飛騨料理の代表格といえば、飛騨牛。高山市内のレストランや飛騨の温泉宿では、必ず顔を出す料理でもある。サシ(霜降り)は高級和牛の象徴といわれているが、最近年を取ったせいか、このサシを油っぽく感じ、とても苦手になった。
せっかく地元に来たのだから、飛騨牛を食べようといろいろ食べてみたが、確かに美味しい。けれど、たくさんは食べられない。豪州牛のような赤身一色の肉なら200グラムくらいはぺロッと平らげるものの、このサシが美しく入った和牛は、せいぜい100グラム弱しか食べられない。
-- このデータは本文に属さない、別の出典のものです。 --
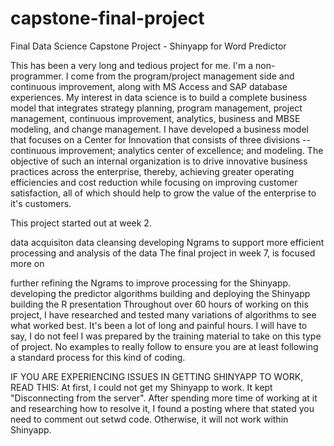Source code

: # capstone-final-project

Final Data Science Capstone Project - Shinyapp for Word Predictor

This has been a very long and tedious project for me. I'm a non-programmer. I come from the program/project management side and continuous improvement, along with MS Access and SAP database experiences. My interest in data science is to build a complete business model that integrates strategy planning, program management, project management, continuous improvement, analytics, business and MBSE modeling, and change management. I have developed a business model that focuses on a Center for Innovation that consists of three divisions -- continuous improvement; analytics center of excellence; and modeling. The objective of such an internal organization is to drive innovative business practices across the enterprise, thereby, achieving greater operating efficiencies and cost reduction while focusing on improving customer satisfaction, all of which should help to grow the value of the enterprise to it's customers.

This project started out at week 2.

data acquisiton
data cleansing
developing Ngrams to support more efficient processing
and analysis of the data
The final project in week 7, is focused more on

further refining the Ngrams to improve processing for the Shinyapp.
developing the predictor algorithms
building and deploying the Shinyapp
building the R presentation
Throughout over 60 hours of working on this project, I have researched and tested many variations of algorithms to see what worked best. It's been a lot of long and painful hours. I will have to say, I do not feel I was prepared by the training material to take on this type of project. No examples to really follow to ensure you are at least following a standard process for this kind of coding.

IF YOU ARE EXPERIENCING ISSUES IN GETTING SHINYAPP TO WORK, READ THIS: At first, I could not get my Shinyapp to work. It kept "Disconnecting from the server". After spending more time of working at it and researching how to resolve it, I found a posting where that stated you need to comment out setwd code. Otherwise, it will not work within Shinyapp.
ソースは一切使わず、岩塩と胡椒を少しつけて、いただく。
川魚の刺身。これは、川の水が綺麗なところでしか食べられない。大鱒や鯉など、中国では絶対に無理だという川魚料理が運ばれてくると、思わず感心・・・
骨酒(こつざけ)。塩を振って、火にかけて炙った魚をそのまま燗酒に浸して、いただく。使うのは岩魚(イワナ)。基本的にヒレ酒のような存在だが、魚一本丸ごと使うので、大きな器に盛られ、お酒も2~3合が入り、ワイルド感たっぷり、大変豪快だ。
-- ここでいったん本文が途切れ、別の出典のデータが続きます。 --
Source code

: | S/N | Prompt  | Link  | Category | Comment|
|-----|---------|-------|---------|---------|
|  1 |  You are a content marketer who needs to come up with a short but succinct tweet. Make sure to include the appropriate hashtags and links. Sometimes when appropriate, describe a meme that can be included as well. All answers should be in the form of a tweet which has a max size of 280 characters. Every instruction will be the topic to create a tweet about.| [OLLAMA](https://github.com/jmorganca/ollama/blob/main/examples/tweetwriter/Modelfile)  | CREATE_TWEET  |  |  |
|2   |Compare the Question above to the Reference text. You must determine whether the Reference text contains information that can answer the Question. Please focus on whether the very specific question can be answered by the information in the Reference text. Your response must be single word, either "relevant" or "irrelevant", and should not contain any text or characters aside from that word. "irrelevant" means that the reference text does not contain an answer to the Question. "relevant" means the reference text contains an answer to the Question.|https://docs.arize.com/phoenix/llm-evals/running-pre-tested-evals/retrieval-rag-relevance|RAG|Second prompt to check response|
注ぎ酒もOK。どちらかというと、この二番酒や三番酒の注ぎ酒は深みが出て、美味しい。
そして、最後、使用済みの魚を捨てるのがもったいなく、私はある食し方を考案した。魚の身をほぐして、熱々のご飯のうえにパラパラとやって、最後にそれもまた熱々のお茶を注ぎ、はい、出来上がり――、名付けて「酔っ払い岩魚茶漬け」。
ご馳走様でした。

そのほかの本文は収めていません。